▶ Exercise details
If a record holds a picture, leave the picture out and copy everything else exactly.

▶ Task material
* * * *
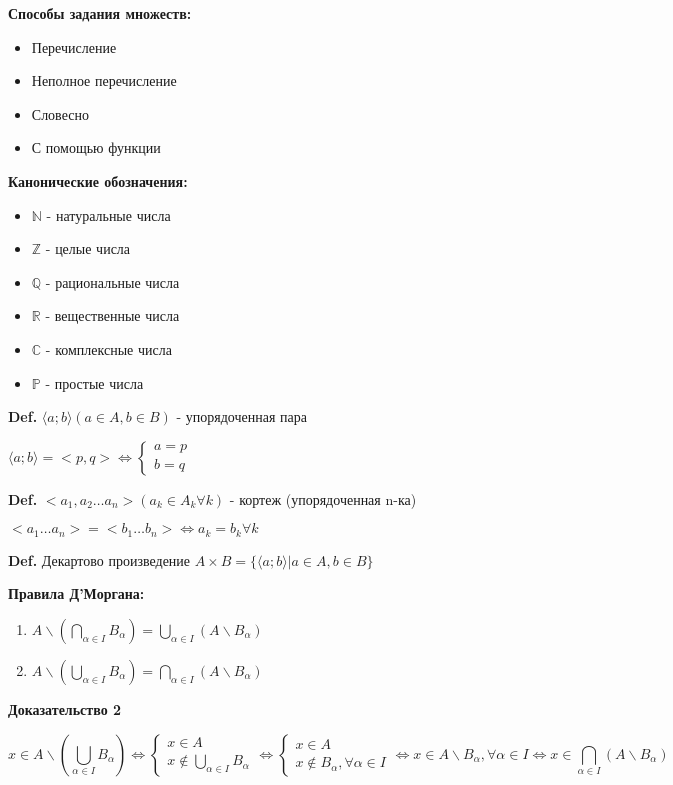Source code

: \documentclass[14pt, letter paper]{article}
\newcommand{\q}[1]{\langle #1 \rangle}
\begin{document}
\textbf{Способы задания множеств:}
\begin{itemize}
    \item Перечисление
    \item Неполное перечисление
    \item Словесно
    \item С помощью функции
\end{itemize}

\textbf{Канонические обозначения:}
\begin{itemize}
    \item $\mathds{N}$ - натуральные числа
    \item $\mathds{Z}$ - целые числа
    \item $\mathds{Q}$ - рациональные числа
    \item $\mathds{R}$ - вещественные числа
    \item $\mathds{C}$ - комплексные числа
    \item $\mathds{P}$ - простые числа
\end{itemize}

\textbf{Def.} $\q{a; b} (a \in A, b \in B)$ - упорядоченная пара \par $\q{a; b} = <p, q> \Leftrightarrow \begin{cases} a = p \\ b = q \end{cases}$

\textbf{Def.} $<a_1, a_2 \ldots a_n> (a_k \in A_k \forall k)$ - кортеж (упорядоченная n-ка)\par $<a_1 \ldots a_n> = <b_1 \ldots b_n> \Leftrightarrow a_k = b_k \forall k$

\textbf{Def.} Декартово произведение $A \times B = \{ \q{a; b} | a \in A, b \in B\}$

\textbf{Правила Д'Моргана:}
\begin{enumerate}
    \item $A \backslash (\bigcap\limits_{\alpha \in I} B_\alpha) = \bigcup\limits_{\alpha \in I} (A \backslash B_\alpha)$
    \item $A \backslash (\bigcup\limits_{\alpha \in I} B_\alpha) = \bigcap\limits_{\alpha \in I} (A \backslash B_\alpha)$
\end{enumerate}

\begin{center} \textbf{Доказательство 2} \end{center}
\[x \in A \backslash (\bigcup\limits_{\alpha \in I} B_\alpha) \Leftrightarrow \begin{cases} x \in A \\ x \notin \bigcup\limits_{\alpha \in I} B_\alpha \end{cases} \Leftrightarrow \begin{cases} x \in A \\ x \notin B_\alpha, \forall \alpha \in I \end{cases} \Leftrightarrow x \in A \backslash B_\alpha, \forall \alpha \in I \Leftrightarrow x \in \bigcap\limits_{\alpha \in I} (A \backslash B_\alpha)\]
\end{document}
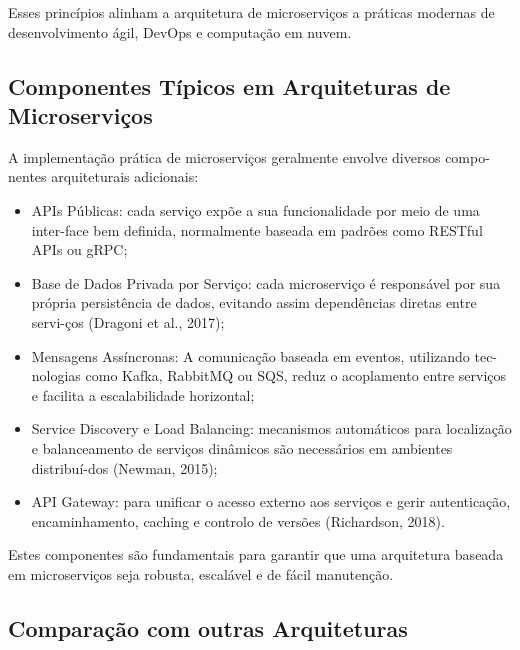 Esses princípios alinham a arquitetura de microserviços a práticas modernas de desenvolvimento ágil, DevOps e computação em nuvem.

\subsection{Componentes Típicos em Arquiteturas de Microserviços}

A implementação prática de microserviços geralmente envolve diversos compo-nentes arquiteturais adicionais:

\begin{itemize}
    \item APIs Públicas: cada serviço expõe a sua funcionalidade por meio de uma inter-face bem definida, normalmente baseada em padrões como RESTful APIs ou gRPC;
    \item Base de Dados Privada por Serviço: cada microserviço é responsável por sua própria persistência de dados, evitando assim dependências diretas entre servi-ços (Dragoni et al., 2017);
    \item Mensagens Assíncronas: A comunicação baseada em eventos, utilizando tec-nologias como Kafka, RabbitMQ ou SQS, reduz o acoplamento entre serviços e facilita a escalabilidade horizontal;
    \item Service Discovery e Load Balancing: mecanismos automáticos para localização e balanceamento de serviços dinâmicos são necessários em ambientes distribuí-dos (Newman, 2015);
    \item API Gateway: para unificar o acesso externo aos serviços e gerir autenticação, encaminhamento, caching e controlo de versões (Richardson, 2018).
\end{itemize}

Estes componentes são fundamentais para garantir que uma arquitetura baseada em microserviços seja robusta, escalável e de fácil manutenção.

\subsection{Comparação com outras Arquiteturas}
* * * *
▶ Response box
Source code

: \documentclass[14pt, letter paper]{article}
\newcommand{\q}[1]{\langle #1 \rangle}
\begin{document}
\textbf{Способы задания множеств:}
\begin{itemize}
    \item Перечисление
    \item Неполное перечисление
    \item Словесно
    \item С помощью функции
\end{itemize}

\textbf{Канонические обозначения:}
\begin{itemize}
    \item $\mathds{N}$ - натуральные числа
    \item $\mathds{Z}$ - целые числа
    \item $\mathds{Q}$ - рациональные числа
    \item $\mathds{R}$ - вещественные числа
    \item $\mathds{C}$ - комплексные числа
    \item $\mathds{P}$ - простые числа
\end{itemize}

\textbf{Def.} $\q{a; b} (a \in A, b \in B)$ - упорядоченная пара \par $\q{a; b} = <p, q> \Leftrightarrow \begin{cases} a = p \\ b = q \end{cases}$

\textbf{Def.} $<a_1, a_2 \ldots a_n> (a_k \in A_k \forall k)$ - кортеж (упорядоченная n-ка)\par $<a_1 \ldots a_n> = <b_1 \ldots b_n> \Leftrightarrow a_k = b_k \forall k$

\textbf{Def.} Декартово произведение $A \times B = \{ \q{a; b} | a \in A, b \in B\}$

\textbf{Правила Д'Моргана:}
\begin{enumerate}
    \item $A \backslash (\bigcap\limits_{\alpha \in I} B_\alpha) = \bigcup\limits_{\alpha \in I} (A \backslash B_\alpha)$
    \item $A \backslash (\bigcup\limits_{\alpha \in I} B_\alpha) = \bigcap\limits_{\alpha \in I} (A \backslash B_\alpha)$
\end{enumerate}

\begin{center} \textbf{Доказательство 2} \end{center}
\[x \in A \backslash (\bigcup\limits_{\alpha \in I} B_\alpha) \Leftrightarrow \begin{cases} x \in A \\ x \notin \bigcup\limits_{\alpha \in I} B_\alpha \end{cases} \Leftrightarrow \begin{cases} x \in A \\ x \notin B_\alpha, \forall \alpha \in I \end{cases} \Leftrightarrow x \in A \backslash B_\alpha, \forall \alpha \in I \Leftrightarrow x \in \bigcap\limits_{\alpha \in I} (A \backslash B_\alpha)\]
\end{document}
 Esses princípios alinham a arquitetura de microserviços a práticas modernas de desenvolvimento ágil, DevOps e computação em nuvem.

\subsection{Componentes Típicos em Arquiteturas de Microserviços}

A implementação prática de microserviços geralmente envolve diversos compo-nentes arquiteturais adicionais:

\begin{itemize}
    \item APIs Públicas: cada serviço expõe a sua funcionalidade por meio de uma inter-face bem definida, normalmente baseada em padrões como RESTful APIs ou gRPC;
    \item Base de Dados Privada por Serviço: cada microserviço é responsável por sua própria persistência de dados, evitando assim dependências diretas entre servi-ços (Dragoni et al., 2017);
    \item Mensagens Assíncronas: A comunicação baseada em eventos, utilizando tec-nologias como Kafka, RabbitMQ ou SQS, reduz o acoplamento entre serviços e facilita a escalabilidade horizontal;
    \item Service Discovery e Load Balancing: mecanismos automáticos para localização e balanceamento de serviços dinâmicos são necessários em ambientes distribuí-dos (Newman, 2015);
    \item API Gateway: para unificar o acesso externo aos serviços e gerir autenticação, encaminhamento, caching e controlo de versões (Richardson, 2018).
\end{itemize}

Estes componentes são fundamentais para garantir que uma arquitetura baseada em microserviços seja robusta, escalável e de fácil manutenção.

\subsection{Comparação com outras Arquiteturas}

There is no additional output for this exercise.